Stored items

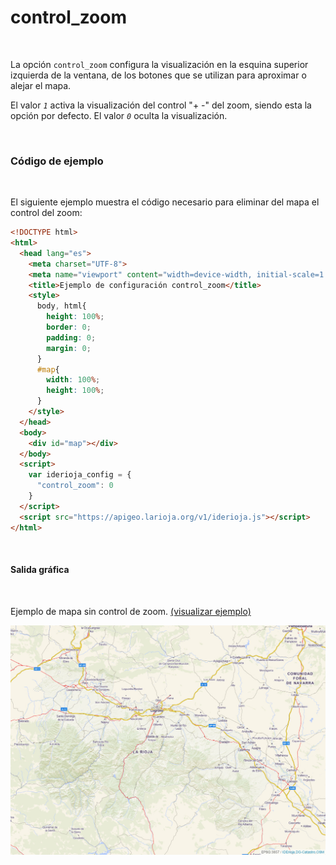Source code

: # control_zoom
<br />

La opción `control_zoom` configura la visualización en la esquina superior izquierda de la ventana, de los botones que se utilizan para aproximar o alejar el mapa.

El valor *`1`* activa la visualización del control "+ -" del zoom, siendo esta la opción por defecto. El valor *`0`* oculta la visualización.

<br />

### Código de ejemplo
<br />

El siguiente ejemplo muestra el código necesario para eliminar del mapa el control del zoom:

```html
<!DOCTYPE html>
<html>
  <head lang="es">
    <meta charset="UTF-8">
    <meta name="viewport" content="width=device-width, initial-scale=1.0, maximum-scale=1.0, user-scalable=no" />
    <title>Ejemplo de configuración control_zoom</title>
    <style>
      body, html{
        height: 100%;
        border: 0;
        padding: 0;
        margin: 0;
      }
      #map{
        width: 100%;
        height: 100%;
      }
    </style>
  </head>
  <body>
    <div id="map"></div>
  </body>
  <script>
    var iderioja_config = {
      "control_zoom": 0
    }
  </script>
  <script src="https://apigeo.larioja.org/v1/iderioja.js"></script>
</html>
```

<br />

#### Salida gráfica
<br />

Ejemplo de mapa sin control de zoom. [(visualizar ejemplo)](https://iderioja.github.io/doc_api_iderioja/ejemplo_opcion_control_zoom)

![Ejemplo opción escala](/img/opciones_control_zoom_salida_grafica.jpg "Ejemplo opción control_zoom")
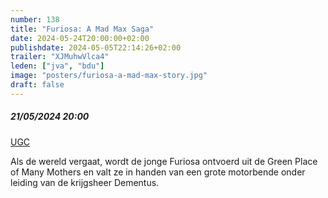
 ```yaml
---
number: 138
title: "Furiosa: A Mad Max Saga"
date: 2024-05-24T20:00:00+02:00
publishdate: 2024-05-05T22:14:26+02:00
trailer: "XJMuhwVlca4"
leden: ["jva", "bdu"]
image: "posters/furiosa-a-mad-max-story.jpg"
draft: false
---
```


##### 21/05/2024 20:00

[UGC](https://www.ugc.be/film.html?id=9236#)

Als de wereld vergaat, wordt de jonge Furiosa ontvoerd uit de Green Place of Many
Mothers en valt ze in handen van een grote motorbende onder leiding van de
krijgsheer Dementus.
<!--more-->
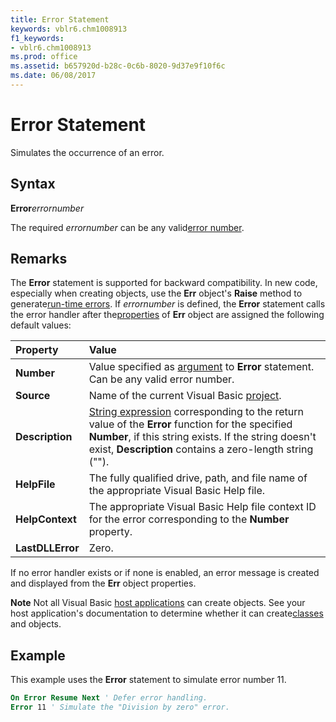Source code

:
 ```yaml
---
title: Error Statement
keywords: vblr6.chm1008913
f1_keywords:
- vblr6.chm1008913
ms.prod: office
ms.assetid: b657920d-b28c-0c6b-8020-9d37e9f10f6c
ms.date: 06/08/2017
---
```



# Error Statement

Simulates the occurrence of an error.

## Syntax

**Error**_errornumber_

The required  _errornumber_ can be any valid[error number](../../Glossary/vbe-glossary.md#error-number).

## Remarks

The  **Error** statement is supported for backward compatibility. In new code, especially when creating objects, use the **Err** object's **Raise** method to generate[run-time errors](../../Glossary/vbe-glossary.md#run-time-error).
If  _errornumber_ is defined, the **Error** statement calls the error handler after the[properties](../../Glossary/vbe-glossary.md#propertie) of **Err** object are assigned the following default values:


|**Property**|**Value**|
|:-----|:-----|
|**Number**|Value specified as [argument](../../Glossary/vbe-glossary.md#argument) to **Error** statement. Can be any valid error number.|
|**Source**|Name of the current Visual Basic [project](../../Glossary/vbe-glossary.md#project).|
|**Description**|[String expression](../../Glossary/vbe-glossary.md#string-expression) corresponding to the return value of the **Error** function for the specified **Number**, if this string exists. If the string doesn't exist, **Description** contains a zero-length string ("").|
|**HelpFile**|The fully qualified drive, path, and file name of the appropriate Visual Basic Help file.|
|**HelpContext**|The appropriate Visual Basic Help file context ID for the error corresponding to the  **Number** property.|
|**LastDLLError**|Zero.|

If no error handler exists or if none is enabled, an error message is created and displayed from the  **Err** object properties.

 **Note**  Not all Visual Basic [host applications](../../Glossary/vbe-glossary.md#host-application) can create objects. See your host application's documentation to determine whether it can create[classes](../../Glossary/vbe-glossary.md#classe) and objects.


## Example

This example uses the  **Error** statement to simulate error number 11.


```vb
On Error Resume Next ' Defer error handling. 
Error 11 ' Simulate the "Division by zero" error. 

```


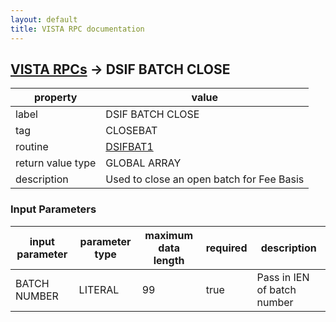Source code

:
 ```yaml
---
layout: default
title: VISTA RPC documentation
---
```




## [VISTA RPCs](TableOfContent.md) &#8594; DSIF BATCH CLOSE 

 property | value 
--- | --- 
 label | DSIF BATCH CLOSE
 tag | CLOSEBAT
 routine | [DSIFBAT1](http://code.osehra.org/dox/Routine_DSIFBAT1_source.html)
 return value type | GLOBAL ARRAY
 description | Used to close an open batch for Fee Basis

### Input Parameters

| input parameter | parameter type | maximum data length | required | description | 
| --- | --- | --- | --- | --- | 
| BATCH NUMBER | LITERAL | 99 | true | Pass in IEN of batch number |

Action item: Copy out each line from the preceding entries that mentions the word "specified".

Output for this task:
|**Number**|Value specified as [argument](../../Glossary/vbe-glossary.md#argument) to **Error** statement. Can be any valid error number.|
|**Description**|[String expression](../../Glossary/vbe-glossary.md#string-expression) corresponding to the return value of the **Error** function for the specified **Number**, if this string exists. If the string doesn't exist, **Description** contains a zero-length string ("").|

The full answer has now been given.